------ Extracted records ------

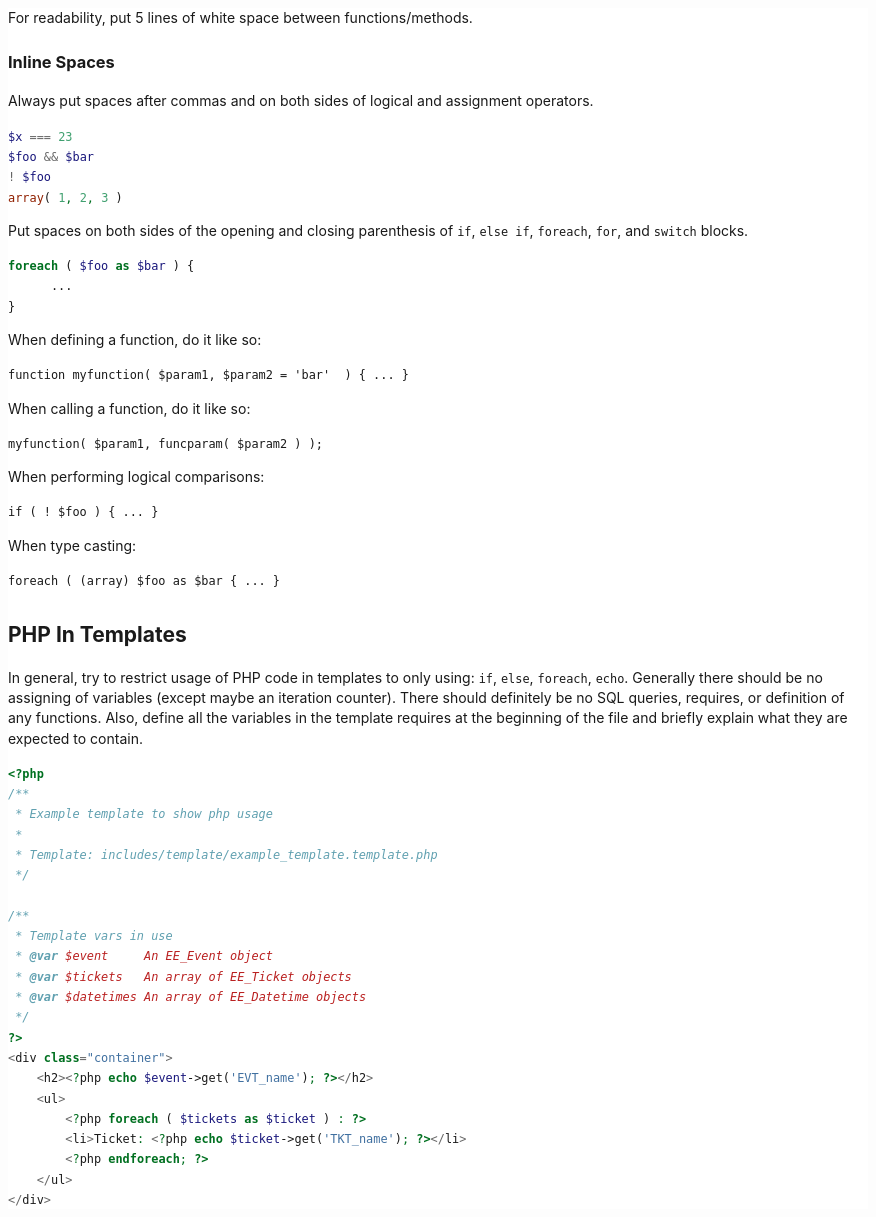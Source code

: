For readability, put 5 lines of white space between functions/methods.

### Inline Spaces

Always put spaces after commas and on both sides of logical and assignment operators.

```php
$x === 23
$foo && $bar
! $foo
array( 1, 2, 3 )
```

Put spaces on both sides of the opening and closing parenthesis of `if`, `else if`, `foreach`, `for`, and `switch` blocks.

```php
foreach ( $foo as $bar ) { 
      ...
}
```

When defining a function, do it like so:

`function myfunction( $param1, $param2 = 'bar'  ) { ... }`

When calling a function, do it like so:

`myfunction( $param1, funcparam( $param2 ) );`

When performing logical comparisons:

`if ( ! $foo ) { ... }`

When type casting:

`foreach ( (array) $foo as $bar { ... }`

## PHP In Templates

In general, try to restrict usage of PHP code in templates to only using: `if`, `else`, `foreach`, `echo`.  Generally there should be no assigning of variables (except maybe an iteration counter).  There should definitely be no SQL queries, requires, or definition of any functions.  Also, define all the variables in the template requires at the beginning of the file and briefly explain what they are expected to contain.

```php
<?php
/**
 * Example template to show php usage
 *
 * Template: includes/template/example_template.template.php
 */

/**
 * Template vars in use
 * @var $event 	   An EE_Event object
 * @var $tickets   An array of EE_Ticket objects
 * @var $datetimes An array of EE_Datetime objects
 */
?>
<div class="container">
	<h2><?php echo $event->get('EVT_name'); ?></h2>
	<ul>
		<?php foreach ( $tickets as $ticket ) : ?>
		<li>Ticket: <?php echo $ticket->get('TKT_name'); ?></li>
		<?php endforeach; ?>
	</ul>
</div>
```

------

■ What is being asked ■
Could the data above be repeated exactly, with every picture dropped?

■ Problem solution ■
Source code

:For readability, put 5 lines of white space between functions/methods.

### Inline Spaces

Always put spaces after commas and on both sides of logical and assignment operators.

```php
$x === 23
$foo && $bar
! $foo
array( 1, 2, 3 )
```

Put spaces on both sides of the opening and closing parenthesis of `if`, `else if`, `foreach`, `for`, and `switch` blocks.

```php
foreach ( $foo as $bar ) { 
      ...
}
```

When defining a function, do it like so:

`function myfunction( $param1, $param2 = 'bar'  ) { ... }`

When calling a function, do it like so:

`myfunction( $param1, funcparam( $param2 ) );`

When performing logical comparisons:

`if ( ! $foo ) { ... }`

When type casting:

`foreach ( (array) $foo as $bar { ... }`

## PHP In Templates

In general, try to restrict usage of PHP code in templates to only using: `if`, `else`, `foreach`, `echo`.  Generally there should be no assigning of variables (except maybe an iteration counter).  There should definitely be no SQL queries, requires, or definition of any functions.  Also, define all the variables in the template requires at the beginning of the file and briefly explain what they are expected to contain.

```php
<?php
/**
 * Example template to show php usage
 *
 * Template: includes/template/example_template.template.php
 */

/**
 * Template vars in use
 * @var $event 	   An EE_Event object
 * @var $tickets   An array of EE_Ticket objects
 * @var $datetimes An array of EE_Datetime objects
 */
?>
<div class="container">
	<h2><?php echo $event->get('EVT_name'); ?></h2>
	<ul>
		<?php foreach ( $tickets as $ticket ) : ?>
		<li>Ticket: <?php echo $ticket->get('TKT_name'); ?></li>
		<?php endforeach; ?>
	</ul>
</div>
```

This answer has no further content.